Activity »
If a line in the entries contains the word "sudo", list it.

::::

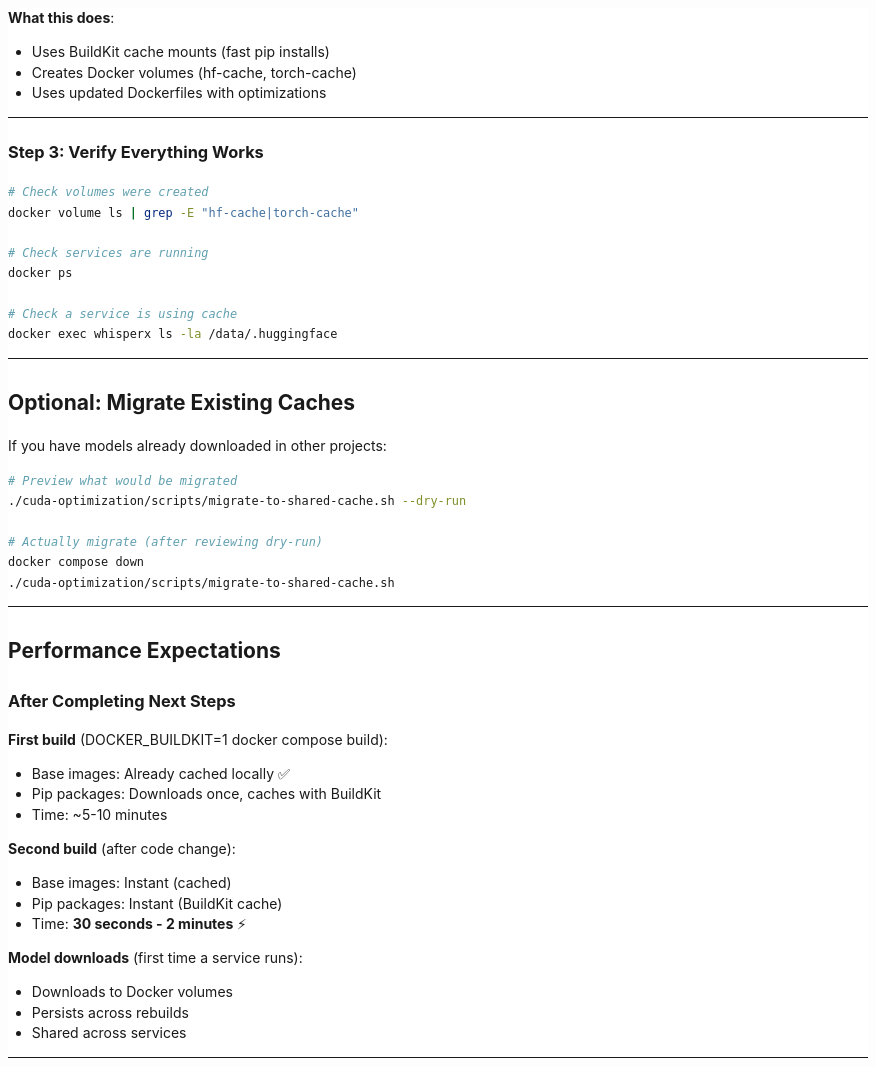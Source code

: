**What this does**:
- Uses BuildKit cache mounts (fast pip installs)
- Creates Docker volumes (hf-cache, torch-cache)
- Uses updated Dockerfiles with optimizations

---

### Step 3: Verify Everything Works

```bash
# Check volumes were created
docker volume ls | grep -E "hf-cache|torch-cache"

# Check services are running
docker ps

# Check a service is using cache
docker exec whisperx ls -la /data/.huggingface
```

---

## Optional: Migrate Existing Caches

If you have models already downloaded in other projects:

```bash
# Preview what would be migrated
./cuda-optimization/scripts/migrate-to-shared-cache.sh --dry-run

# Actually migrate (after reviewing dry-run)
docker compose down
./cuda-optimization/scripts/migrate-to-shared-cache.sh
```

---

## Performance Expectations

### After Completing Next Steps

**First build** (DOCKER_BUILDKIT=1 docker compose build):
- Base images: Already cached locally ✅
- Pip packages: Downloads once, caches with BuildKit
- Time: ~5-10 minutes

**Second build** (after code change):
- Base images: Instant (cached)
- Pip packages: Instant (BuildKit cache)
- Time: **30 seconds - 2 minutes** ⚡

**Model downloads** (first time a service runs):
- Downloads to Docker volumes
- Persists across rebuilds
- Shared across services

---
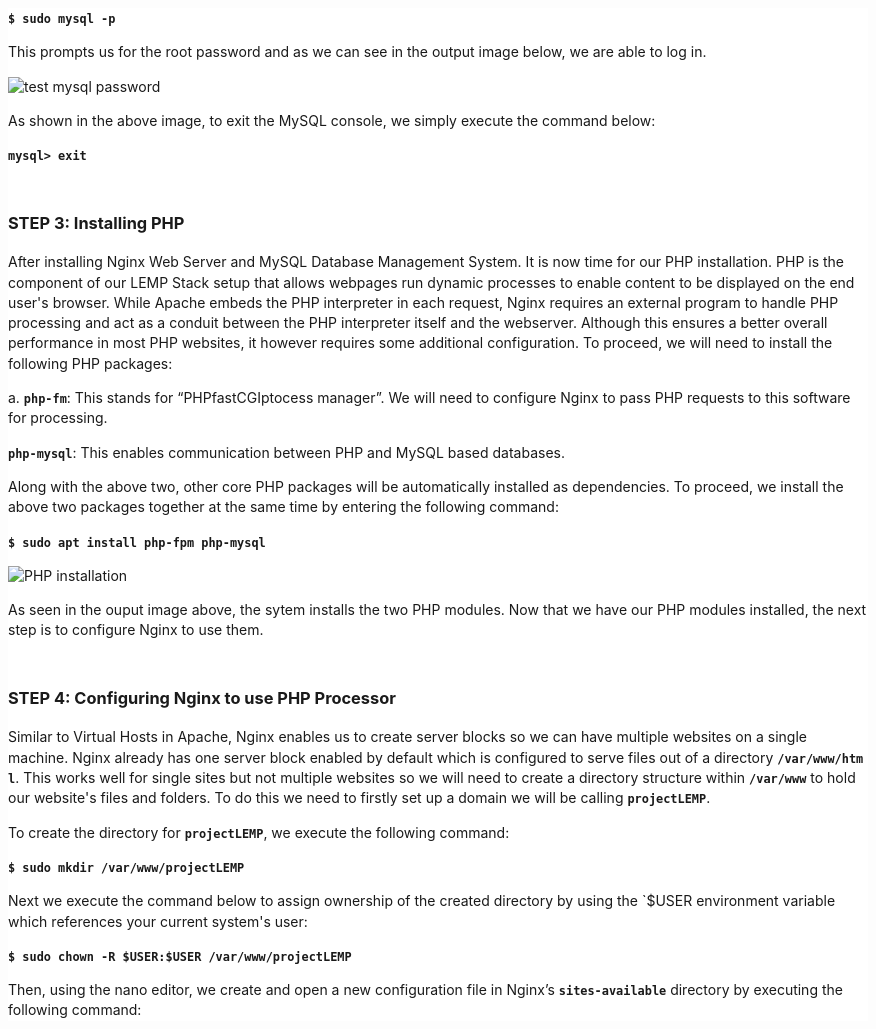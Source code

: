 **`$ sudo mysql -p`**

This prompts us for the root password and as we can see in the output image below, we are able to log in.

![test mysql password](https://github.com/QBDev0ps/DevOps-Cloud-projects/assets/140855364/c0187915-df38-4999-a2aa-2d27b023bcbb)

As shown in the above image, to exit the MySQL console, we simply execute the command below:

**`mysql> exit`**


### <br>STEP 3: Installing PHP<br/>

After installing Nginx Web Server and MySQL Database Management System. It is now time for our PHP installation. PHP is the component of our LEMP Stack setup that allows webpages run dynamic processes to enable content to be displayed on the end user's browser. While Apache embeds the PHP interpreter in each request, Nginx requires an external program to handle PHP processing and act as a conduit between the PHP interpreter itself and the webserver. Although this ensures a better overall performance in most PHP websites, it however requires some additional configuration. To proceed, we will need to install the following PHP packages:

a. **`php-fm`**: This stands for “PHPfastCGIptocess manager”. We will need to configure Nginx to pass PHP requests to this software for processing. 

**`php-mysql`**: This enables communication between PHP and MySQL based databases.

Along with the above two, other core PHP packages will be automatically installed as dependencies. To proceed, we install the above two packages together at the same time by entering the following command:

**`$ sudo apt install php-fpm php-mysql`**

![PHP installation](https://github.com/QBDev0ps/DevOps-Cloud-projects/assets/140855364/932cf2ef-aa1c-4ae9-bf75-904c2fbd0ac9)

As seen in the ouput image above, the sytem installs the two PHP modules. Now that we have our PHP modules installed, the next step is to configure Nginx to use them.


### <br>STEP 4: Configuring Nginx to use PHP Processor<br/>

Similar to Virtual Hosts in Apache, Nginx enables us to create server blocks so we can have multiple websites on a single machine. Nginx already has one server block enabled by default which is configured to serve files out of a directory **`/var/www/html`**. This works well for single sites but not multiple websites so we will need to create a directory structure within **`/var/www`** to hold our website's files and folders. To do this we need to firstly set up a domain we will be calling **`projectLEMP`**.

To create the directory for **`projectLEMP`**, we execute the following command:

**`$ sudo mkdir /var/www/projectLEMP`**

Next we execute the command below to assign ownership of the created directory by using the `$USER environment variable which references your current system's user:

**`$ sudo chown -R $USER:$USER /var/www/projectLEMP`**

Then, using the nano editor, we create and open a new configuration file in Nginx’s **`sites-available`** directory by executing the following command:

::::

Response »
: **`$ sudo mysql -p`**
**`$ sudo apt install php-fpm php-mysql`**
**`$ sudo mkdir /var/www/projectLEMP`**
**`$ sudo chown -R $USER:$USER /var/www/projectLEMP`**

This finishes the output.